▸ **Work item**: The exercise calls for every entry that follows to be repeated exactly.
..............................
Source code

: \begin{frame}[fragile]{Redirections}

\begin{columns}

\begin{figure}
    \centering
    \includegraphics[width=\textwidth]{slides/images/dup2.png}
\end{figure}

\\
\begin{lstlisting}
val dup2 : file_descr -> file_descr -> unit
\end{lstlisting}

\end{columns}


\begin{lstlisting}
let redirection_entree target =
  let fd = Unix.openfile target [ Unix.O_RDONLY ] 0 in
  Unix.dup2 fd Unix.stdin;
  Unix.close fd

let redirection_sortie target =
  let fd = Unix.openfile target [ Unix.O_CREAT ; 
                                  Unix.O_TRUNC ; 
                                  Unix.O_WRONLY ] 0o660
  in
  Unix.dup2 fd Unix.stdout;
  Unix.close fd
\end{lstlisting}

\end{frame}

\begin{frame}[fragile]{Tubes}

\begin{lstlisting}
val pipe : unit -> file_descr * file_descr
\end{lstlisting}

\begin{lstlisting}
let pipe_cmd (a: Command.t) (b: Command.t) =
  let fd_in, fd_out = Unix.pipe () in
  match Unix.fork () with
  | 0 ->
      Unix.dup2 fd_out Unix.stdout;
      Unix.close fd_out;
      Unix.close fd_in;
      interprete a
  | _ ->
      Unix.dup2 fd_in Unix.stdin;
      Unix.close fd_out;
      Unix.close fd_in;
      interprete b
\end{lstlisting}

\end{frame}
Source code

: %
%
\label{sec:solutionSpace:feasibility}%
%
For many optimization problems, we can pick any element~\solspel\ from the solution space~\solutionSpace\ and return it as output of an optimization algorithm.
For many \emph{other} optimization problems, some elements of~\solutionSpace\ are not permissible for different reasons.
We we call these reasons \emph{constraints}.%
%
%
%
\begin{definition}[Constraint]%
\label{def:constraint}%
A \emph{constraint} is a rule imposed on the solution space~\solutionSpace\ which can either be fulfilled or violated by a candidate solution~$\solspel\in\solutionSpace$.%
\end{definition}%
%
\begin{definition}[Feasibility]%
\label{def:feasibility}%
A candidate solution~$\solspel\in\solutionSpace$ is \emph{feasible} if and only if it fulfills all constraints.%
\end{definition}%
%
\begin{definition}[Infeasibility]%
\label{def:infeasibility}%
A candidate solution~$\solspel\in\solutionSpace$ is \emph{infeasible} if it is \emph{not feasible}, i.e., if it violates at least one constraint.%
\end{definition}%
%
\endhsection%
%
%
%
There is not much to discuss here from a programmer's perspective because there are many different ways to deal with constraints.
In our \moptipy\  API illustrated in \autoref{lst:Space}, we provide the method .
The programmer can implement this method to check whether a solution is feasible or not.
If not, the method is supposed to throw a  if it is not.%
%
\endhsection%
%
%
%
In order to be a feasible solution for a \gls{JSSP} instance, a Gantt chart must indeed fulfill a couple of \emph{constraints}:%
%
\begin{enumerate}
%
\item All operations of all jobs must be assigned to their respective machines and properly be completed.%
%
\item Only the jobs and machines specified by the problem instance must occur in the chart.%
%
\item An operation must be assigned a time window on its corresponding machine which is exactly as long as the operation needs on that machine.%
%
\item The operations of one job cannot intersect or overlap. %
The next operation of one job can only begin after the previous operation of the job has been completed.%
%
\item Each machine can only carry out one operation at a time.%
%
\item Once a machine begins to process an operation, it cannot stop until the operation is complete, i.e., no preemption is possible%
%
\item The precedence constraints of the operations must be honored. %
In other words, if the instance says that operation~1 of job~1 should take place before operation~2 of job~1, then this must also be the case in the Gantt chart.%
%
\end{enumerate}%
..............................
▸ **Response below**:
Source code

: \begin{frame}[fragile]{Redirections}

\begin{columns}

\begin{figure}
    \centering
    \includegraphics[width=\textwidth]{slides/images/dup2.png}
\end{figure}

\\
\begin{lstlisting}
val dup2 : file_descr -> file_descr -> unit
\end{lstlisting}

\end{columns}


\begin{lstlisting}
let redirection_entree target =
  let fd = Unix.openfile target [ Unix.O_RDONLY ] 0 in
  Unix.dup2 fd Unix.stdin;
  Unix.close fd

let redirection_sortie target =
  let fd = Unix.openfile target [ Unix.O_CREAT ; 
                                  Unix.O_TRUNC ; 
                                  Unix.O_WRONLY ] 0o660
  in
  Unix.dup2 fd Unix.stdout;
  Unix.close fd
\end{lstlisting}

\end{frame}

\begin{frame}[fragile]{Tubes}

\begin{lstlisting}
val pipe : unit -> file_descr * file_descr
\end{lstlisting}

\begin{lstlisting}
let pipe_cmd (a: Command.t) (b: Command.t) =
  let fd_in, fd_out = Unix.pipe () in
  match Unix.fork () with
  | 0 ->
      Unix.dup2 fd_out Unix.stdout;
      Unix.close fd_out;
      Unix.close fd_in;
      interprete a
  | _ ->
      Unix.dup2 fd_in Unix.stdin;
      Unix.close fd_out;
      Unix.close fd_in;
      interprete b
\end{lstlisting}

\end{frame}
Source code

: %
%
\label{sec:solutionSpace:feasibility}%
%
For many optimization problems, we can pick any element~\solspel\ from the solution space~\solutionSpace\ and return it as output of an optimization algorithm.
For many \emph{other} optimization problems, some elements of~\solutionSpace\ are not permissible for different reasons.
We we call these reasons \emph{constraints}.%
%
%
%
\begin{definition}[Constraint]%
\label{def:constraint}%
A \emph{constraint} is a rule imposed on the solution space~\solutionSpace\ which can either be fulfilled or violated by a candidate solution~$\solspel\in\solutionSpace$.%
\end{definition}%
%
\begin{definition}[Feasibility]%
\label{def:feasibility}%
A candidate solution~$\solspel\in\solutionSpace$ is \emph{feasible} if and only if it fulfills all constraints.%
\end{definition}%
%
\begin{definition}[Infeasibility]%
\label{def:infeasibility}%
A candidate solution~$\solspel\in\solutionSpace$ is \emph{infeasible} if it is \emph{not feasible}, i.e., if it violates at least one constraint.%
\end{definition}%
%
\endhsection%
%
%
%
There is not much to discuss here from a programmer's perspective because there are many different ways to deal with constraints.
In our \moptipy\  API illustrated in \autoref{lst:Space}, we provide the method .
The programmer can implement this method to check whether a solution is feasible or not.
If not, the method is supposed to throw a  if it is not.%
%
\endhsection%
%
%
%
In order to be a feasible solution for a \gls{JSSP} instance, a Gantt chart must indeed fulfill a couple of \emph{constraints}:%
%
\begin{enumerate}
%
\item All operations of all jobs must be assigned to their respective machines and properly be completed.%
%
\item Only the jobs and machines specified by the problem instance must occur in the chart.%
%
\item An operation must be assigned a time window on its corresponding machine which is exactly as long as the operation needs on that machine.%
%
\item The operations of one job cannot intersect or overlap. %
The next operation of one job can only begin after the previous operation of the job has been completed.%
%
\item Each machine can only carry out one operation at a time.%
%
\item Once a machine begins to process an operation, it cannot stop until the operation is complete, i.e., no preemption is possible%
%
\item The precedence constraints of the operations must be honored. %
In other words, if the instance says that operation~1 of job~1 should take place before operation~2 of job~1, then this must also be the case in the Gantt chart.%
%
\end{enumerate}%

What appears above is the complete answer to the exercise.